Every non-empty response from a web server should contain a Content-Type response header that declares the type of content contained in the response. This declaration helps the browser understand how to process the response and can help prevent a number of serious security vulnerabilities.

Setting this header properly is more important than ever.

The Old Days

Many years ago, an easy way to exploit a stored-XSS vulnerability on a web server that accepted file uploads was to simply upload a file containing a short HTML document with embedded JavaScript. You could then send potential victims a link to http://vulnerable.example.com/uploads/123/NotReallyA.jpeg and when the victim’s browser rendered the document, it would find the JavaScript and run it in the security context of vulnerable.example.com, allowing it to steal the contents of cookies and storage, reconfigure your account, rewrite pages, etc.

Sites caught on and started rejecting uploads that lacked the “magic bytes” indicating a JPEG/GIF/PNG at the start of the file. Unfortunately, browsers were so eager to render HTML that they would “sniff” the bytes of the file to see if they could find some HTML to render. Bad guys realized they could shove HTML+Script into metadata fields of the image binary, and the attack would still work. Ugh.

In later years, browsers got smarter and stopped sniffing HTML from files served with an image/ MIME type, and introduced a new response header:

  X-Content-Type-Options: nosniff

…that declared that a browser should not attempt to sniff HTML from a document at all.

Use of the nosniff directive was soon expanded to help prevent responses from being interpreted as CSS or JavaScript, because clever attackers figured out that the complicated nature of Same Origin Policy meant that an attacking page could execute a cross-origin response and use side-effects (e.g. the exception thrown when trying to parse a HTML document as JavaScript) to read secrets out of that cross-origin response.
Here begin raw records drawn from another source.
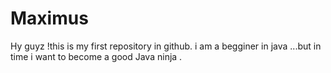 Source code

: # Maximus
Hy guyz !this is my first repository in github. i am a begginer in java ...but in time i want to become a good Java ninja .
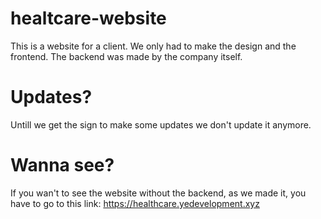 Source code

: # healtcare-website
This is a website for a client. We only had to make the design and the frontend. The backend was made by the company itself.

# Updates?
Untill we get the sign to make some updates we don't update it anymore.

# Wanna see?
If you wan't to see the website without the backend, as we made it, you have to go to this link: https://healthcare.yedevelopment.xyz
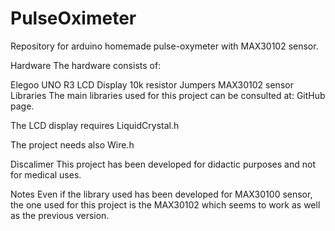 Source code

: # PulseOximeter

Repository for arduino homemade pulse-oxymeter with MAX30102 sensor.

Hardware
The hardware consists of:

Elegoo UNO R3
LCD Display
10k resistor
Jumpers
MAX30102 sensor
Libraries
The main libraries used for this project can be consulted at: GitHub page.

The LCD display requires LiquidCrystal.h

The project needs also Wire.h

Discalimer
This project has been developed for didactic purposes and not for medical uses.

Notes
Even if the library used has been developed for MAX30100 sensor, the one used for this project is the MAX30102 which seems to work as well as the previous version.



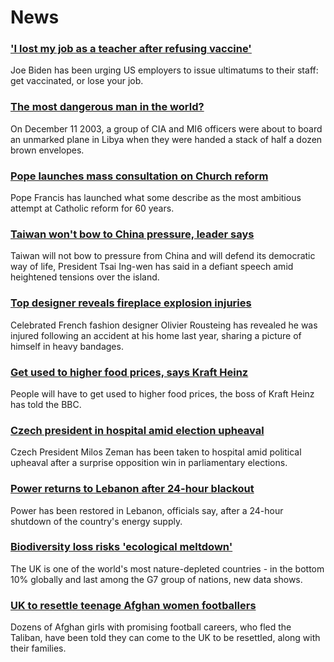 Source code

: # News
### ['I lost my job as a teacher after refusing vaccine'](https://www.bbc.com/news/world-us-canada-58851205)
Joe Biden has been urging US employers to issue ultimatums to their staff: get vaccinated, or lose your job.
### [The most dangerous man in the world?](https://www.bbc.com/news/world-asia-58857827)
On December 11 2003, a group of CIA and MI6 officers were about to board an unmarked plane in Libya when they were handed a stack of half a dozen brown envelopes. 
### [Pope launches mass consultation on Church reform](https://www.bbc.com/news/world-europe-58862935)
Pope Francis has launched what some describe as the most ambitious attempt at Catholic reform for 60 years.
### [Taiwan won't bow to China pressure, leader says](https://www.bbc.com/news/world-asia-58860365)
Taiwan will not bow to pressure from China and will defend its democratic way of life, President Tsai Ing-wen has said in a defiant speech amid heightened tensions over the island. 
### [Top designer reveals fireplace explosion injuries](https://www.bbc.com/news/world-europe-58859030)
Celebrated French fashion designer Olivier Rousteing has revealed he was injured following an accident at his home last year, sharing a picture of himself in heavy bandages. 
### [Get used to higher food prices, says Kraft Heinz](https://www.bbc.com/news/business-58847275)
People will have to get used to higher food prices, the boss of Kraft Heinz has told the BBC.
### [Czech president in hospital amid election upheaval](https://www.bbc.com/news/world-europe-58863671)
Czech President Milos Zeman has been taken to hospital amid political upheaval after a surprise opposition win in parliamentary elections.
### [Power returns to Lebanon after 24-hour blackout](https://www.bbc.com/news/world-middle-east-58861477)
Power has been restored in Lebanon, officials say, after a 24-hour shutdown of the country's energy supply.
### [Biodiversity loss risks 'ecological meltdown'](https://www.bbc.com/news/science-environment-58859105)
The UK is one of the world's most nature-depleted countries - in the bottom 10% globally and last among the G7 group of nations, new data shows. 
### [UK to resettle teenage Afghan women footballers](https://www.bbc.com/news/world-asia-58862930)
Dozens of Afghan girls with promising football careers, who fled the Taliban, have been told they can come to the UK to be resettled, along with their families.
Browser makers have long dreamed of demanding that a response declare Content-Type: application/javascript in order for the response to be treated as JavaScript, but unfortunately telemetry tells us that this would break a non-trivial number of pages. So for now, it’s important to continue sending X-Content-Type-Options: nosniff on responses to mitigate this threat.

The Modern World

Chrome’s security sandbox helps ensure that a compromised (e.g. due to a bug in V8 or Blink) Renderer Process cannot steal or overwrite data on your device. However, until recently, a renderer compromise was inherently a UXSS vector, allowing data theft from every website your browser can reach.
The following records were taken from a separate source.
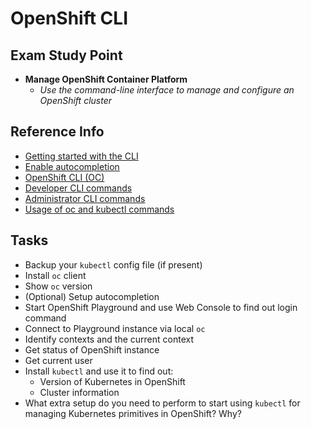 # OpenShift CLI

## Exam Study Point

* **Manage OpenShift Container Platform**
    * _Use the command-line interface to manage and configure an OpenShift cluster_

## Reference Info

* [Getting started with the CLI](https://docs.openshift.com/container-platform/4.2/cli_reference/openshift_cli/getting-started-cli.html)
* [Enable autocompletion](https://docs.openshift.com/container-platform/4.2/cli_reference/openshift_cli/configuring-cli.html)
* [OpenShift CLI (OC)](https://access.redhat.com/documentation/en-us/openshift_container_platform/4.2/html/cli_tools/openshift-cli-oc)
* [Developer CLI commands](https://docs.openshift.com/container-platform/4.2/cli_reference/openshift_cli/developer-cli-commands.html)
* [Administrator CLI commands](https://docs.openshift.com/container-platform/4.2/cli_reference/openshift_cli/administrator-cli-commands.html)
* [Usage of oc and kubectl commands](https://docs.openshift.com/container-platform/4.2/cli_reference/openshift_cli/usage-oc-kubectl.html)

## Tasks

* Backup your `kubectl` config file (if present)
* Install `oc` client
* Show `oc` version
* (Optional) Setup autocompletion
* Start OpenShift Playground and use Web Console to find out login command
* Connect to Playground instance via local `oc`
* Identify contexts and the current context
* Get status of OpenShift instance
* Get current user
* Install `kubectl` and use it to find out:
    * Version of Kubernetes in OpenShift
    * Cluster information
* What extra setup do you need to perform to start using `kubectl` for managing
    Kubernetes primitives in OpenShift? Why?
Nearly a decade ago, Microsoft Research proposed a browser with stronger isolation between web origins, but as the Security lead for Internet Explorer, I thought it hopelessly impractical given the nature of the web. Fast forward to 2017, and Chrome’s Site Isolation project has shipped after a large number of engineer-years of effort.

Site Isolation allows the browser to isolate sites from one another in different processes, allowing the higher-privilege Browser Process to deny resources and permissions to low-privilege Renderers that should not have access. Sites that have been isolated are less vulnerable to renderer compromises, because the compromised renderer cannot load protected resources into its own process.
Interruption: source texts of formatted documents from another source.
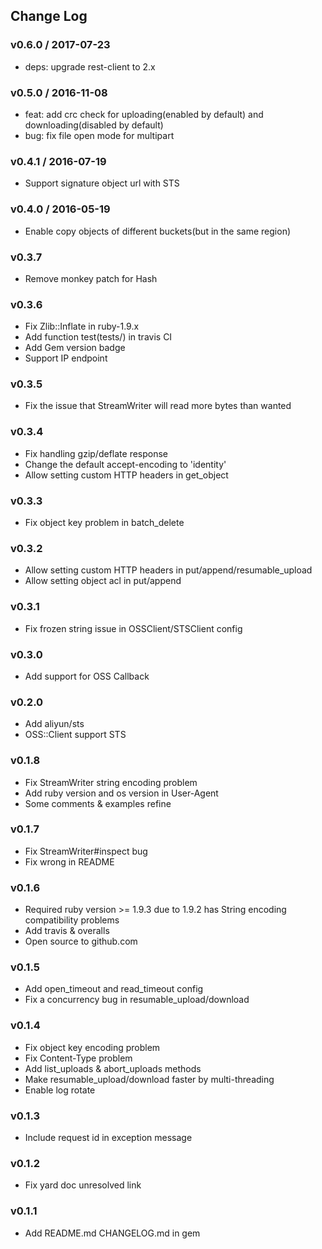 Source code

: ## Change Log

### v0.6.0 / 2017-07-23

- deps: upgrade rest-client to 2.x

### v0.5.0 / 2016-11-08

- feat: add crc check for uploading(enabled by default) and downloading(disabled by default)
- bug: fix file open mode for multipart

### v0.4.1 / 2016-07-19

- Support signature object url with STS

### v0.4.0 / 2016-05-19

- Enable copy objects of different buckets(but in the same region)

### v0.3.7

- Remove monkey patch for Hash

### v0.3.6

- Fix Zlib::Inflate in ruby-1.9.x
- Add function test(tests/) in travis CI
- Add Gem version badge
- Support IP endpoint

### v0.3.5

- Fix the issue that StreamWriter will read more bytes than wanted

### v0.3.4

- Fix handling gzip/deflate response
- Change the default accept-encoding to 'identity'
- Allow setting custom HTTP headers in get_object

### v0.3.3

- Fix object key problem in batch_delete

### v0.3.2

- Allow setting custom HTTP headers in put/append/resumable_upload
- Allow setting object acl in put/append

### v0.3.1

- Fix frozen string issue in OSSClient/STSClient config

### v0.3.0

- Add support for OSS Callback

### v0.2.0

- Add aliyun/sts
- OSS::Client support STS

### v0.1.8

- Fix StreamWriter string encoding problem
- Add ruby version and os version in User-Agent
- Some comments & examples refine

### v0.1.7

- Fix StreamWriter#inspect bug
- Fix wrong in README

### v0.1.6

- Required ruby version >= 1.9.3 due to 1.9.2 has String encoding
  compatibility problems
- Add travis & overalls
- Open source to github.com

### v0.1.5

- Add open_timeout and read_timeout config
- Fix a concurrency bug in resumable_upload/download

### v0.1.4

- Fix object key encoding problem
- Fix Content-Type problem
- Add list_uploads & abort_uploads methods
- Make resumable_upload/download faster by multi-threading
- Enable log rotate

### v0.1.3

- Include request id in exception message

### v0.1.2

- Fix yard doc unresolved link

### v0.1.1

- Add README.md CHANGELOG.md in gem
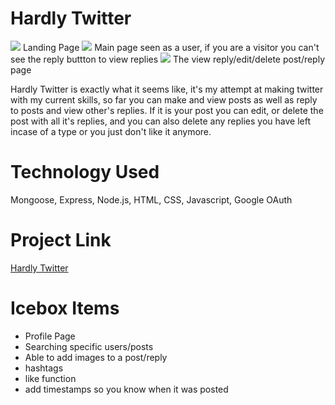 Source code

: # Hardly Twitter
![](https://i.imgur.com/705lv7j.png)
Landing Page
![](https://i.imgur.com/08om6Z6.png)
Main page seen as a user, if you are a visitor you can't see the reply buttton to view replies
![](https://i.imgur.com/iE71DMv.png)
The view reply/edit/delete post/reply page

Hardly Twitter is exactly what it seems like, it's my attempt at making twitter with my current skills, so far you can make and view posts as well as reply to posts and view other's replies. If it is your post you can edit, or delete the post with all it's replies, and you can also delete any replies you have left incase of a type or you just don't like it anymore.
# Technology Used
Mongoose, Express, Node.js, HTML, CSS, Javascript, Google OAuth
# Project Link
[Hardly Twitter](https://hardly-twitter.herokuapp.com/)
# Icebox Items
- Profile Page
- Searching specific users/posts
- Able to add images to a post/reply
- hashtags
- like function
- add timestamps so you know when it was posted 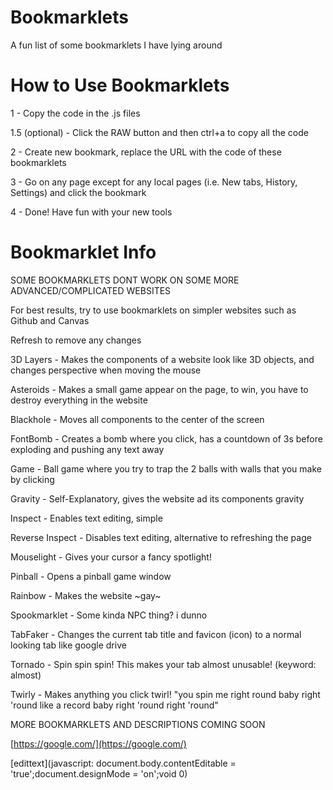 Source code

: # Bookmarklets
A fun list of some bookmarklets I have lying around
# How to Use Bookmarklets
1 - Copy the code in the .js files

1.5 (optional) - Click the RAW button and then ctrl+a to copy all the code

2 - Create new bookmark, replace the URL with the code of these bookmarklets

3 - Go on any page except for any local pages (i.e. New tabs, History, Settings) and click the bookmark

4 - Done! Have fun with your new tools
# Bookmarklet Info
SOME BOOKMARKLETS DONT WORK ON SOME MORE ADVANCED/COMPLICATED WEBSITES

For best results, try to use bookmarklets on simpler websites such as Github and Canvas

Refresh to remove any changes

3D Layers - Makes the components of a website look like 3D objects, and changes perspective when moving the mouse

Asteroids - Makes a small game appear on the page, to win, you have to destroy everything in the website

Blackhole - Moves all components to the center of the screen

FontBomb - Creates a bomb where you click, has a countdown of 3s before exploding and pushing any text away

Game - Ball game where you try to trap the 2 balls with walls that you make by clicking

Gravity - Self-Explanatory, gives the website ad its components gravity

Inspect - Enables text editing, simple

Reverse Inspect - Disables text editing, alternative to refreshing the page

Mouselight - Gives your cursor a fancy spotlight!

Pinball - Opens a pinball game window

Rainbow - Makes the website ~gay~

Spookmarklet - Some kinda NPC thing? i dunno

TabFaker - Changes the current tab title and favicon (icon) to a normal looking tab like google drive

Tornado - Spin spin spin! This makes your tab almost unusable! (keyword: almost)

Twirly - Makes anything you click twirl! "you spin me right round baby right 'round like a record baby right 'round right 'round"

MORE BOOKMARKLETS AND DESCRIPTIONS COMING SOON

[https://google.com/](https://google.com/)

[edittext](javascript: document.body.contentEditable = 'true';document.designMode = 'on';void 0)
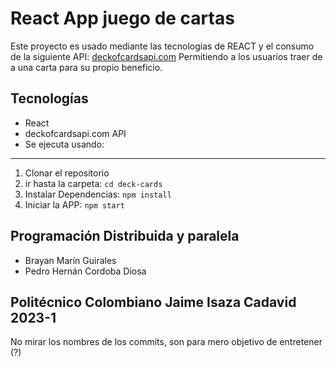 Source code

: # React App juego de cartas

Este proyecto es usado mediante las tecnologias de REACT y el consumo de la siguiente API: [deckofcardsapi.com](https://deckofcardsapi.com/) Permitiendo a los usuarios traer de a una carta para su propio beneficio.

## Tecnologías

- React
- deckofcardsapi.com API
- Se ejecuta usando:

---

1.  Clonar el repositorio
2.  ir hasta la carpeta: `cd deck-cards`
3.  Instalar Dependencias: `npm install`
4.  Iniciar la APP: `npm start`

## Programación Distribuida y paralela

- Brayan Marín Guirales
- Pedro Hernán Cordoba Diosa

## Politécnico Colombiano Jaime Isaza Cadavid 2023-1

No mirar los nombres de los commits, son para mero objetivo de entretener (?)
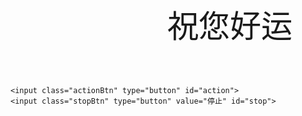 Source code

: 
<style type="text/css"> 
.c-lucky {
	background-image: url(http://demo.sc.chinaz.net/Files/DownLoad/webjs1/201906/jiaoben6857/img/luckyDog/background.png);
	background-size: 650px;
	height: 700px;
	width: 700px;
	background-repeat: no-repeat;
	position: relative;
	margin: auto;
	z-index: 99;
}

.luckyName {
	width: 308px;
	height: 164px;
	margin: 198px 0px 0px 197px;
	position: relative;
	display: inline-block;
	font-size: 50px;
	line-height: 50px;
	overflow: hidden;
	text-align: center;
}

.actionBtn {
	width: 25px;
	height: 85px;
	background-color: transparent;
	border: none;
	background-image: url(http://demo.sc.chinaz.net/Files/DownLoad/webjs1/201906/jiaoben6857/img/luckyDog/action.png);
	background-repeat: no-repeat;
	background-size: 25px;
	outline: none;
	position: absolute;
	z-index: 0;
	top: 290px;
	right: 138px;

}

.stopBtn {
	width: 294px;
	height: 54px;
	position: absolute;
	top: 409px;
	left: 203px;
	border-radius: 20px;
	border: none;
	background-color: transparent;
	outline: none;
	-moz-outline-radius: 20px;
	-moz-outline-radius: 20px;
	font-size: 40px;
	color: white;
}

.c-lucky .name1,
.c-lucky .name2,
.c-lucky .name3 {
	width: 308px;
	height: 164px;
	line-height: 164px;
	position: absolute;

}

.c-lucky .name1 {
	bottom: 164px;
}

.c-lucky .name2 {}

.c-lucky .name3 {

	top: 164px;
}

.isYou {
	width: 400px;
	position: absolute;
	top: -15px;
	left: -165px;
	z-index: 999;
}

.wrapper {
    margin: 0 auto;
    background: #ffffff;
}
footer{
   display:none
}
</style> 
<div class="noName" style="display: none;"></div>
<div class="c-lucky">
	<img class="isYou" src="http://demo.sc.chinaz.net/Files/DownLoad/webjs1/201906/jiaoben6857/img/luckyDog/isYou.png" style="display: none;">
	<div class="luckyName">
		<div class="name1">
		</div>
		<div class="name2">
			祝您好运
		</div>
		<div class="name3">
		</div>
	</div>
	
	<input class="actionBtn" type="button" id="action">
	<input class="stopBtn" type="button" value="停止" id="stop">
</div>

<script src="https://code.jquery.com/jquery-3.1.1.min.js"></script>
<script>
 var tagHeader = document.getElementsByTagName("header");
 var header = $("header");
 header.empty();
 
 var footer = $("footer");
 footer.empty();
 
 console.log(tagHeader);
 var constant  = ['天啦,95折', '送精美保温瓶一杯(冬天来了，暖手更暖心)', '恭喜你，喜获店家亲笔签名','刘德华演唱会一张'];
 var temp = Math.floor(Math.random()*10+1);
 var result = constant[temp]
 if(result){
  document.write(result);
 }else{
  document.write('很遗憾，下次努力，幸运一定会掉落在您的头顶哈');
 }
 
 var obj={
	"data":[
		{"name":"天啦,95折"},
		{"name":"送精美保温瓶一杯(冬天来了，暖手更暖心)"},
		{"name":"恭喜你，喜获店家亲笔签名"},
		{"name":"刘德华演唱会一张"},
		{"name":"免费逛窑子"},
		{"name":"免费逛窑子"},
		{"name":"免费逛窑子"},
		{"name":"免费逛窑子"},
		{"name":"免费逛窑子"},
		{"name":"免费逛窑子"},
		{"name":"免费逛窑子"},
		{"name":"刘德华演唱会一张"},
		{"name":"天啦,95折"},
		{"name":"天啦,95折"},
		{"name":"送精美保温瓶一杯(冬天来了，暖手更暖心)"},
		{"name":"韩信"},
		{"name":"送精美保温瓶一杯(冬天来了，暖手更暖心)"},
		{"name":"天啦,95折"},
		{"name":"天啦,95折"},
	],
	"code":1,
	"mag":"请求成功！"
}
var name1 =[164,-164,0];
var time1 = [0,500,500];
var toggle = 1;
var setAction=null;
var setStop=null;
var setFontSize=null;
var stopNowTime=1;


$("#action").click(function(){
	$("#palyerAction").attr("src","img/luckyDog/action.mp3");
	if(toggle==1){
		setAction = setInterval("action(100)",300);
		toggle=0;
		stopNowTime=1;
		$(".isYou").css("display","none");
		clearInterval(setFontSize);
	}
});


$(".stopBtn").click(function(){
	if(toggle==0){
		$("#palyerAction").attr("src","img/luckyDog/jump.mp3");
		setTimeout(function(){
			setStop= setInterval("slowStop(2)",1000);
		},2000);
	}else{
		alert("请先拉动拉杆！");
	}
});

function slowStop(stopTime){

	clearInterval(setAction);

	if(stopNowTime<=stopTime){
		setAction = setInterval("action(100+"+stopNowTime+"*1000)",300+stopNowTime*200*3);
		stopNowTime++;
	}else{
		clearInterval(setStop);
		toggle=1;
		$("#palyerAction").attr("src","");
		$(".isYou").css("display","block");
		setFontSize = setInterval(function(){
			$(".luckyName").animate({"fontSize":"100px"},500).animate({"fontSize":"40px"},500);
		},1100);
	}
}

function runText(el1,el2,el3){
	var data = obj.data;
	var dataLenght =data.length;
	//生成的随机数获取obj中的值
	el1.html(data[luckNum(dataLenght)].name);
	el2.html(data[luckNum(dataLenght)].name);
	el3.html(data[luckNum(dataLenght)].name);
}

function luckNum(max){
	var num =Math.floor(max*Math.random()/1);
	return num;
}

function action(runTime){
	var el1 =$(".name1");
	var el2 =$(".name2");
	var el3 =$(".name3");
	var el4 =$(".noName")
	$(".name1").animate({opacity:0},0).animate({top:name1[0]},runTime).animate({opacity:1},0);
	$(".name2").animate({top:name1[1]},runTime);
	$(".name3").animate({top:name1[2]},runTime,function(){
		runText(el1,el2,el4);
	});
	$(".name1").animate({top:name1[2]},runTime);
	$(".name2").animate({opacity:0},0).animate({top:name1[0]},runTime).animate({opacity:1},0);
	$(".name3").animate({top:name1[1]},runTime,function(){
		runText(el4,el2,el3);
	});
	$(".name1").animate({top:name1[1]},runTime);
	$(".name2").animate({top:name1[2]},runTime);
	$(".name3").animate({opacity:0},0).animate({top:name1[0]},runTime).animate({opacity:1},0,function(){
		runText(el2,el4,el3);
	});
}
 
</script>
Isolation remains tricky because of complex nature of Same Origin Policy, which allows a cross-origin response to Execute without being directly Read. To execute a response (e.g. render an image, run a JavaScript, load a frame), the renderer process must itself be able to read that response, but it’s forced to rely upon its own code to prevent JavaScript from reading the bytes of that response. To address this, Chrome’s Site Isolation project hosts cross-origin frames inside different processes, and (crucially) rejects the loading of cross-origin documents into inappropriate contexts. For instance, the Browser process should not allow a JSON file (lacking CORS headers) to be loaded by an IMG tag in a cross-origin frame, because this scenario isn’t one that a legitimate site could ever use. By keeping cross-site data out of the (potentially compromised) renderer process, the impact of an arbitrary-memory-read vulnerability is blunted.

Of course, for this to work, sites must correctly mark their resources with the correct Content-Type response header and a X-Content-Type-Options: nosniff directive. (See the latest guidance on Chromium.org)

When Site Isolation blocks a response, a notice is shown in the Developer Tools console:

IsolationMessage

Console Message: Blocked current origin from receiving cross-site document

The Very Modern World

You may have heard about the recent “speculative execution” attacks against modern processors, in which clever attackers are able to read memory to which they shouldn’t normally have access. A sufficiently clever attacker might be able to execute such an attack from JavaScript in the renderer and steal the memory from that process. Such an attack on the CPU’s behavior results in the same security impact as a renderer compromise, without the necessity of finding a bug in the Chrome code.

In a world where a malicious JavaScript can read any byte in the process memory, the renderer alone has no hope of enforcing “No Read” semantics. So we must rely upon the browser process to enforce isolation, and for that, browsers need the help of web developers.

You can read more about Chrome’s efforts to combat speculative execution attacks here.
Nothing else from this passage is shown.